I really don't know if that makes sense to anyone lol but i think it does xD
 
I'm more open about my feelings online as well, but still... Not everyone is like that. Some people can lie their way into you liking them. Which is one of the reasons I steer clear of actual relationships online. I'll be honest and speak my mind, but that doesn't mean I'm going to take everyone seriously when they get emotional on me.
 
If you connect with someone on an emotional level then that can't be bad can it? I'm way more open about my feelings online than I am off, but thats mostly because Im rubbish at talking about feelings and stuff. Its way more easier for me to type that im upset than say it......so I can see why people do it...

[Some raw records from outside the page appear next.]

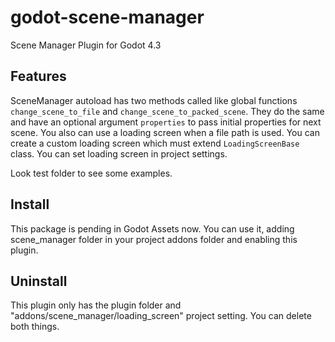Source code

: # godot-scene-manager

Scene Manager Plugin for Godot 4.3

## Features

SceneManager autoload has two methods called like global functions `change_scene_to_file` and `change_scene_to_packed_scene`. They do the same and have an optional argument `properties` to pass initial properties for next scene. You also can use a loading screen when a file path is used. You can create a custom loading screen which must extend `LoadingScreenBase` class. You can set loading screen in project settings.

Look test folder to see some examples.

## Install

This package is pending in Godot Assets now. You can use it, adding scene_manager folder in your project addons folder and enabling this plugin.

## Uninstall

This plugin only has the plugin folder and "addons/scene_manager/loading_screen" project setting. You can delete both things.
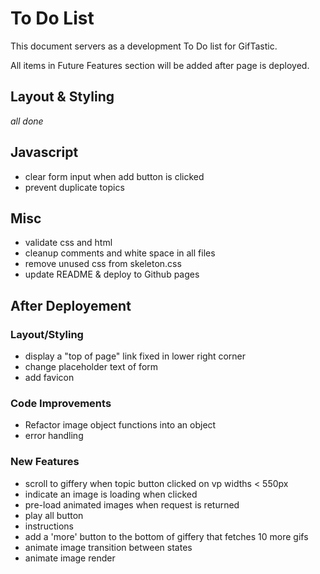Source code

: # To Do List

This document servers as a development To Do list for GifTastic.

All items in Future Features section will be added after page is
deployed.

## Layout & Styling
*all done*

## Javascript
* clear form input when add button is clicked
* prevent duplicate topics

## Misc
* validate css and html
* cleanup comments and white space in all files
* remove unused css from skeleton.css
* update README & deploy to Github pages


## After Deployement

### Layout/Styling
* display a "top of page" link fixed in lower right corner
* change placeholder text of form
* add favicon

### Code Improvements
* Refactor image object functions into an object
* error handling

### New Features
* scroll to giffery when topic button clicked on vp widths < 550px
* indicate an image is loading when clicked
* pre-load animated images when request is returned
* play all button
* instructions
* add a 'more' button to the bottom of giffery that fetches 10 more gifs
* animate image transition between states
* animate image render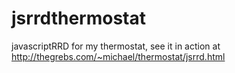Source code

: jsrrdthermostat
===============

javascriptRRD for my thermostat, see it in action at http://thegrebs.com/~michael/thermostat/jsrrd.html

I dunno... is it really that it's easier for you to type out your feelings or rather that it's easier for you to do when you're not looking at the other person face-to-face? I think anonymity is crucial to this debate, though it's quite difficult to gauge its possible ramifications.
 
I prefer to talk about serious things with someone face to face.... I think I find it easier too, oddly.
 
Oh, I suck at face to face....id have to know the person i was talking to online for a good while before I talked about personal stuff tho
But in RL i tend to just bottle things up, even my best friend struggles to get things out of me haha. I find it easier to just deal with stuff on my own - less hassle lol. However I do have the tendancy to explode in a humongous temper tantrum now and then xD
 
Oh, I suck at face to face....id have to know the person i was talking to online for a good while before I talked about personal stuff tho
But in RL i tend to just bottle things up, even my best friend struggles to get things out of me haha. I find it easier to just deal with stuff on my own - less hassle lol. However I do have the tendancy to explode in a humongous temper tantrum now and then xD
Iv

To each his own I suppose. But I do think that internet relationships should eventually culminate in physical meetings. I'll buy long-distance relationships, but I'm apprehensive at the thought of a web-cam marriage.